[Saved data entries]
━━━━
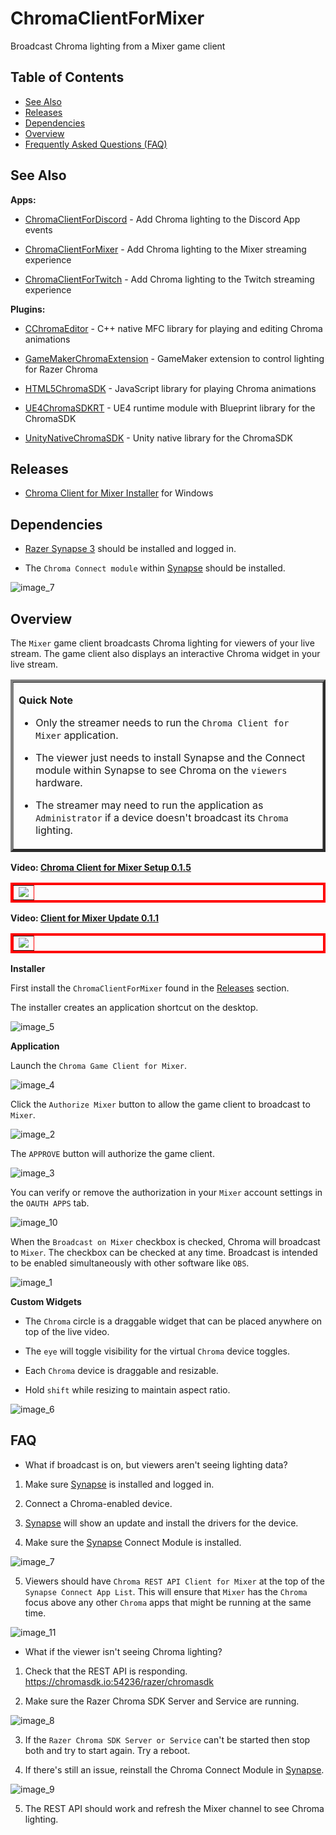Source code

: # ChromaClientForMixer
Broadcast Chroma lighting from a Mixer game client

## Table of Contents

* [See Also](#see-also)
* [Releases](#releases)
* [Dependencies](#dependencies)
* [Overview](#overview)
* [Frequently Asked Questions (FAQ)](#faq)

## See Also

**Apps:**

- [ChromaClientForDiscord](https://github.com/tgraupmann/ChromaDiscordApp) - Add Chroma lighting to the Discord App events

- [ChromaClientForMixer](https://github.com/tgraupmann/ChromaClientForMixer) - Add Chroma lighting to the Mixer streaming experience

- [ChromaClientForTwitch](https://github.com/tgraupmann/ChromaTwitchExtension) - Add Chroma lighting to the Twitch streaming experience

**Plugins:**

- [CChromaEditor](https://github.com/RazerOfficial/CChromaEditor) - C++ native MFC library for playing and editing Chroma animations

- [GameMakerChromaExtension](https://github.com/RazerOfficial/GameMakerChromaExtension) - GameMaker extension to control lighting for Razer Chroma

- [HTML5ChromaSDK](https://github.com/RazerOfficial/HTML5ChromaSDK) - JavaScript library for playing Chroma animations

- [UE4ChromaSDKRT](https://github.com/RazerOfficial/UE4ChromaSDKRT) - UE4 runtime module with Blueprint library for the ChromaSDK

- [UnityNativeChromaSDK](https://github.com/RazerOfficial/UnityNativeChromaSDK) - Unity native library for the ChromaSDK

## Releases

* [Chroma Client for Mixer Installer](https://github.com/tgraupmann/ChromaClientForMixer/releases) for Windows

## Dependencies

* [Razer Synapse 3](https://www.razer.com/synapse-3) should be installed and logged in.

* The `Chroma Connect module` within [Synapse](https://www.razer.com/synapse-3) should be installed.

![image_7](images/image_7.png)

## Overview

The `Mixer` game client broadcasts Chroma lighting for viewers of your live stream. The game client also displays an interactive Chroma widget in your live stream.

<table border="4"><tr><td>

**Quick Note**

* Only the streamer needs to run the `Chroma Client for Mixer` application.

* The viewer just needs to install Synapse and the Connect module within Synapse to see Chroma on the `viewers` hardware.

* The streamer may need to run the application as `Administrator` if a device doesn't broadcast its `Chroma` lighting.

</td></tr></table>


**Video: [Chroma Client for Mixer Setup 0.1.5](https://www.youtube.com/watch?v=C_F707rHlO4)**

<table border="4" bordercolor="red"><tr><td>
<a target="_blank" href="https://www.youtube.com/watch?v=C_F707rHlO4"><img src="https://img.youtube.com/vi/C_F707rHlO4/0.jpg"/></a>
</td></tr></table>


**Video: [Client for Mixer Update 0.1.1](https://www.youtube.com/watch?v=5FDDv0XqjrM)**

<table border="4" bordercolor="red"><tr><td>
<a target="_blank" href="https://www.youtube.com/watch?v=5FDDv0XqjrM"><img src="https://img.youtube.com/vi/5FDDv0XqjrM/0.jpg"/></a>
</td></tr></table>


**Installer**

First install the `ChromaClientForMixer` found in the [Releases](#releases) section.

The installer creates an application shortcut on the desktop.

![image_5](images/image_5.png)

**Application**

Launch the `Chroma Game Client for Mixer`.

![image_4](images/image_4.png)

Click the `Authorize Mixer` button to allow the game client to broadcast to `Mixer`.

![image_2](images/image_2.png)

The `APPROVE` button will authorize the game client.

![image_3](images/image_3.png)

You can verify or remove the authorization in your `Mixer` account settings in the `OAUTH APPS` tab.

![image_10](images/image_10.png)

When the `Broadcast on Mixer` checkbox is checked, Chroma will broadcast to `Mixer`. The checkbox can be checked at any time. Broadcast is intended to be enabled simultaneously with other software like `OBS`.

![image_1](images/image_1.png)

**Custom Widgets**

* The `Chroma` circle is a draggable widget that can be placed anywhere on top of the live video.

* The `eye` will toggle visibility for the virtual `Chroma` device toggles.

* Each `Chroma` device is draggable and resizable.

* Hold `shift` while resizing to maintain aspect ratio.

![image_6](images/image_6.png)

## FAQ ##

* What if broadcast is on, but viewers aren't seeing lighting data?

1. Make sure [Synapse](https://www.razer.com/synapse-3) is installed and logged in.

2. Connect a Chroma-enabled device.

3. [Synapse](https://www.razer.com/synapse-3) will show an update and install the drivers for the device.

4. Make sure the [Synapse](https://www.razer.com/synapse-3) Connect Module is installed.

![image_7](images/image_7.png)

5. Viewers should have `Chroma REST API Client for Mixer` at the top of the `Synapse Connect App List`. This will ensure that `Mixer` has the `Chroma` focus above any other `Chroma` apps that might be running at the same time.

![image_11](images/image_11.png)

* What if the viewer isn't seeing Chroma lighting?

1. Check that the REST API is responding. https://chromasdk.io:54236/razer/chromasdk

2. Make sure the Razer Chroma SDK Server and Service are running.

![image_8](images/image_8.png)

3. If the `Razer Chroma SDK Server or Service` can't be started then stop both and try to start again. Try a reboot.

4. If there's still an issue, reinstall the Chroma Connect Module in [Synapse](https://www.razer.com/synapse-3).

![image_9](images/image_9.png)

5. The REST API should work and refresh the Mixer channel to see Chroma lighting.
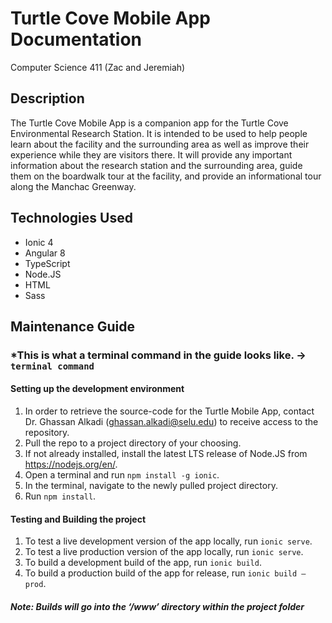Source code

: # Turtle Cove Mobile App Documentation

Computer Science 411 (Zac and Jeremiah)

## Description

The Turtle Cove Mobile App is a companion app for the Turtle Cove Environmental Research Station. It is intended to be used to help people learn about the facility and the surrounding area as well as improve their experience while they are visitors there. It will provide any important information about the research station and the surrounding area, guide them on the boardwalk tour at the facility, and provide an informational tour along the Manchac Greenway.

## Technologies Used

-	Ionic 4
-	Angular 8
-	TypeScript
-	Node.JS
-	HTML
-	Sass

## Maintenance Guide
### *This is what a terminal command in the guide looks like. -> `terminal command`
#### Setting up the development environment
1.  In order to retrieve the source-code for the Turtle Mobile App, contact Dr. Ghassan Alkadi (ghassan.alkadi@selu.edu) to receive access to the repository.
2.  Pull the repo to a project directory of your choosing.
3.  If not already installed, install the latest LTS release of Node.JS from https://nodejs.org/en/.
4.  Open a terminal and run `npm install -g ionic`.
5.  In the terminal, navigate to the newly pulled project directory.
6.  Run `npm install`.
#### Testing and Building the project 
1.  To test a live development version of the app locally, run `ionic serve`.
2.  To test a live production version of the app locally, run `ionic serve`.
3.  To build a development build of the app, run `ionic build`.
4.  To build a production build of the app for release, run `ionic build –prod`.
##### Note: Builds will go into the ‘/www’ directory within the project folder
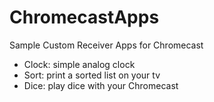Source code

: ChromecastApps
==============

Sample Custom Receiver Apps for Chromecast

- Clock: simple analog clock
- Sort: print a sorted list on your tv
- Dice: play dice with your Chromecast
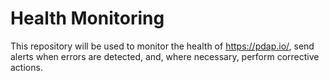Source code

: # Health Monitoring

This repository will be used to monitor the health of https://pdap.io/, send alerts when errors are detected, and, where necessary, perform corrective actions. 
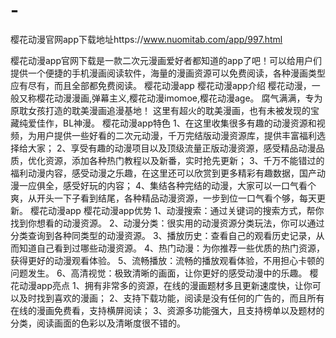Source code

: # -
樱花动漫官网app下载地址https://www.nuomitab.com/app/997.html

樱花动漫app官网下载是一款二次元漫画爱好者都知道的app了吧！可以给用户们提供一个便捷的手机漫画阅读软件，海量的漫画资源可以免费阅读，各种漫画类型应有尽有，而且全部都免费阅读。
樱花动漫app
樱花动漫app介绍
樱花动漫，一般又称樱花动漫漫画,弹幕主义,樱花动漫imomoe,樱花动漫age。
腐气满满，专为原耽女孩打造的耽美漫画追漫基地！
这里有超火的耽美漫画，也有未被发现的宝藏纯爱佳作，BL神漫。
樱花动漫app特色
1、在这里收集很多有趣的动漫资源和视频，为用户提供一些好看的二次元动漫，千万完结版动漫资源库，提供丰富福利选择给大家；
2、享受有趣的动漫项目以及顶级流量正版动漫资源，感受精品动漫品质，优化资源，添加各种热门教程以及新番，实时抢先更新；
3、千万不能错过的福利动漫内容，感受动漫之乐趣，在这里还可以欣赏到更多精彩有趣数据，国产动漫一应俱全，感受好玩的内容；
4、集结各种完结的动漫，大家可以一口气看个爽，从开头一下子看到结尾，各种精品动漫资源，一步到位一口气看个够，每天更新。
樱花动漫app
樱花动漫app优势
1、动漫搜索：通过关键词的搜索方式，帮你找到你想看的动漫资源。
2、动漫分类：很实用的动漫资源分类玩法，你可以通过分类查询到各种同类型的动漫资源。
3、播放历史：查看自己的观看历史记录，从而知道自己看到过哪些动漫资源。
4、热门动漫：为你推荐一些优质的热门资源，获得更好的动漫观看体验。
5、流畅播放：流畅的播放观看体验，不用担心卡顿的问题发生。
6、高清视觉：极致清晰的画面，让你更好的感受动漫中的乐趣。
樱花动漫app亮点
1、拥有非常多的资源，在线的漫画题材多且更新速度快，让你可以及时找到喜欢的漫画；
2、支持下载功能，阅读是没有任何的广告的，而且所有在线的漫画免费看，支持横屏阅读；
3、资源多功能强大，且支持榜单以及题材的分类，阅读画面的色彩以及清晰度很不错的。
━━━━
# What to work on
Go through the entries above and pull out each line with "This" in it.

# Problem solution
5. Viewers should have `Chroma REST API Client for Mixer` at the top of the `Synapse Connect App List`. This will ensure that `Mixer` has the `Chroma` focus above any other `Chroma` apps that might be running at the same time.
### *This is what a terminal command in the guide looks like. -> `terminal command`
This repository will be used to monitor the health of https://pdap.io/, send alerts when errors are detected, and, where necessary, perform corrective actions. 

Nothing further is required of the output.